The Role of Delegation Tokens in Apache Hadoop Security
Delegation tokens play a critical part in Apache Hadoop security, and understanding their design and use is important for comprehending Hadoop’s security model.
Download our technical paper on adding security to Hadoop here.
Authentication in Apache Hadoop
Apache Hadoop provides strong authentication for HDFS data. All HDFS accesses must be authenticated:
1. Access from users logged in on cluster gateways
2. Access from any other service or daemon (e.g. HCatalog server)
3. Access from MapReduce tasks
Hadoop relies on Kerberos, a three party authentication protocol, to do the authentication for #1 and #2 above. Users and services use their Kerberos credentials to talk securely with the NameNode. For #3, one of the conscious decisions was not to use Kerberos.

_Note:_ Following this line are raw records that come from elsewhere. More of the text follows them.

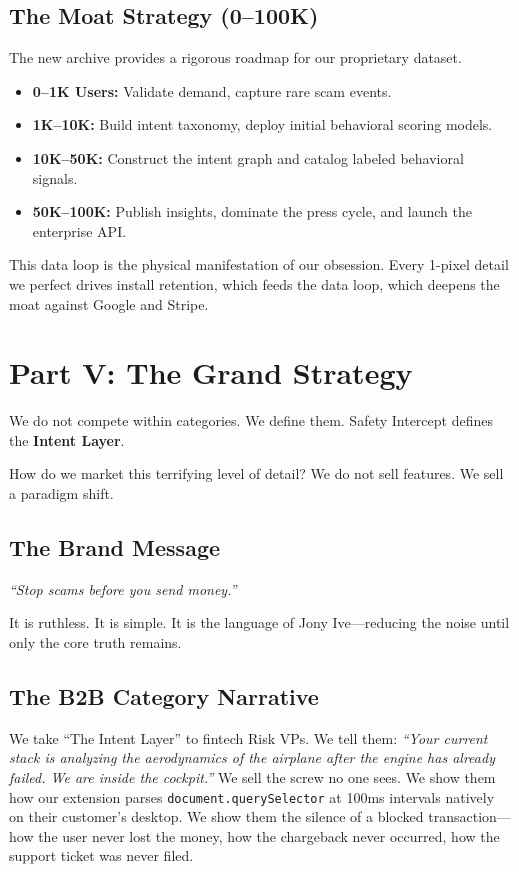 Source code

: \documentclass[11pt, letterpaper]{article}
\begin{document}
\subsection*{The Moat Strategy (0--100K)}
The new archive provides a rigorous roadmap for our proprietary dataset. 
\begin{itemize}
    \item \textbf{0--1K Users:} Validate demand, capture rare scam events.
    \item \textbf{1K--10K:} Build intent taxonomy, deploy initial behavioral scoring models.
    \item \textbf{10K--50K:} Construct the intent graph and catalog labeled behavioral signals.
    \item \textbf{50K--100K:} Publish insights, dominate the press cycle, and launch the enterprise API.
\end{itemize}
This data loop is the physical manifestation of our obsession. Every 1-pixel detail we perfect drives install retention, which feeds the data loop, which deepens the moat against Google and Stripe.

\section*{Part V: The Grand Strategy}

We do not compete within categories. We define them. Safety Intercept defines the \textbf{Intent Layer}.

How do we market this terrifying level of detail? We do not sell features. We sell a paradigm shift.

\subsection*{The Brand Message}
\begin{center}
\textit{``Stop scams before you send money.''}
\end{center}
It is ruthless. It is simple. It is the language of Jony Ive---reducing the noise until only the core truth remains.

\subsection*{The B2B Category Narrative}
We take ``The Intent Layer'' to fintech Risk VPs. We tell them: \textit{``Your current stack is analyzing the aerodynamics of the airplane after the engine has already failed. We are inside the cockpit.''} We sell the screw no one sees. We show them how our extension parses \texttt{document.querySelector} at 100ms intervals natively on their customer's desktop. We show them the silence of a blocked transaction---how the user never lost the money, how the chargeback never occurred, how the support ticket was never filed.
\end{document}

I won’t cover all of the reasons but they had to do with secure delegation of credentials, performance and reliability. A technical report on security design in Apache Hadoop will be published soon with more detail.
Delegation token authentication is a two-party authentication protocol based on Java SASL Digest-MD5. The token is obtained during job submissions and submitted to the JobTracker as part of the job submission. The typical steps are:
1. User authenticates herself to the JobTracker using Kerberos.

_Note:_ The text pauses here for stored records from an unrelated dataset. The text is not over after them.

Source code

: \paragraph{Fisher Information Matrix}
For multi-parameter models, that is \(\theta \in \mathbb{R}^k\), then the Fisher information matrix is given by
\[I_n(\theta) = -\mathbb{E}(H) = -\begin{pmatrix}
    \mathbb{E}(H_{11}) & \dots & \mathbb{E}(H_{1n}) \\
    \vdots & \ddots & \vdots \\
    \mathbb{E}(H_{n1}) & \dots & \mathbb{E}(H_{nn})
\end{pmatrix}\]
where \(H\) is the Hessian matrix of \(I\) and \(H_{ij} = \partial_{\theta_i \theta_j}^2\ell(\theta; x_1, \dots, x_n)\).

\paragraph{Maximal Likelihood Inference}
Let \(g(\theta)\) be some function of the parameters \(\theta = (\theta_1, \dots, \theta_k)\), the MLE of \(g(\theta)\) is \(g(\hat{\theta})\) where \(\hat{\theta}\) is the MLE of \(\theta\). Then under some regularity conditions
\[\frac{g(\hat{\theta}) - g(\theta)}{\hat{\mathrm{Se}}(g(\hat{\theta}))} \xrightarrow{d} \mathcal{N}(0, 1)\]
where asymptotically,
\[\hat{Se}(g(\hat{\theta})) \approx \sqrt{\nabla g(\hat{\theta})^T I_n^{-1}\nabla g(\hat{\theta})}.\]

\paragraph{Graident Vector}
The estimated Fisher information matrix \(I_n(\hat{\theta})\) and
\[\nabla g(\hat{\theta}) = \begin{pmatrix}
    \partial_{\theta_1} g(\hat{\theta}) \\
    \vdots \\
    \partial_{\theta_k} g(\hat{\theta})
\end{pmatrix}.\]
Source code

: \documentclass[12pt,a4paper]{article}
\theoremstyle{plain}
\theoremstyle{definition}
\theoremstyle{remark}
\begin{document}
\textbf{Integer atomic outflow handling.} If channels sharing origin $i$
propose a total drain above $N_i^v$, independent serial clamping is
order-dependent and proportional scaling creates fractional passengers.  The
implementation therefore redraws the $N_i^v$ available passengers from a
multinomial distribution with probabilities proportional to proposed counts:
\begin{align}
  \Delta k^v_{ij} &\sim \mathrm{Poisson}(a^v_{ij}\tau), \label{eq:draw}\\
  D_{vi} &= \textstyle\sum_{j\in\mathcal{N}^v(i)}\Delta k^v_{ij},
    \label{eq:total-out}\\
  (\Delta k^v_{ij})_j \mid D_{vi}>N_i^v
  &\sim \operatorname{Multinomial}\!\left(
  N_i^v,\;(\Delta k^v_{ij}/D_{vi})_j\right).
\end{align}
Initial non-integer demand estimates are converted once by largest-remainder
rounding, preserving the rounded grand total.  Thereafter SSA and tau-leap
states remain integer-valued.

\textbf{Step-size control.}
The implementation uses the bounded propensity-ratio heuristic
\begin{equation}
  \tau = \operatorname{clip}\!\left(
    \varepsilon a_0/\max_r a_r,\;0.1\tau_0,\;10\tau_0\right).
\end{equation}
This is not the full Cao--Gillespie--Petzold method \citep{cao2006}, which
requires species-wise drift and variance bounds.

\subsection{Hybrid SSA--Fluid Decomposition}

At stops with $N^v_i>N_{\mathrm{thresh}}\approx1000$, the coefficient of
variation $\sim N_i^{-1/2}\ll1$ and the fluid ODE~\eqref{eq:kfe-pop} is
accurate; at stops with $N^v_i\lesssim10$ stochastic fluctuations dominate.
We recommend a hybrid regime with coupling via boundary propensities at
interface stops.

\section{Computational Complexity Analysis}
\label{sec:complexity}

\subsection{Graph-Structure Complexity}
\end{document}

2. User authenticates herself (using Kerberos) to the NameNode(s) that the tasks would interact with at runtime. User then gets a delegation token from each of the NameNodes.
3. User passes the tokens to the JobTracker as part of the job submission.
All TaskTrackers running the jobs’ tasks get a copy of the tokens (via an HDFS location that is private to the user that the MapReduce daemons runs as). The tokens are written to a file in a private area (visible to the job-owner user) on the TaskTracker machine.
As part of launching the task, the TaskTracker exports the location of the token file as an environment variable. The task process loads the tokens in memory (the file is read as a part of the static initialization of the UserGroupInformation class). This information is useful for the RPC client.
In the mode where security is enabled, the Apache Hadoop RPC client can talk securely with a server using either tokens or Kerberos. The RPC client is programmed in such a way that if a token exists for a service, it will be used for secure communication. If a token doesn’t exist, Kerberos is used.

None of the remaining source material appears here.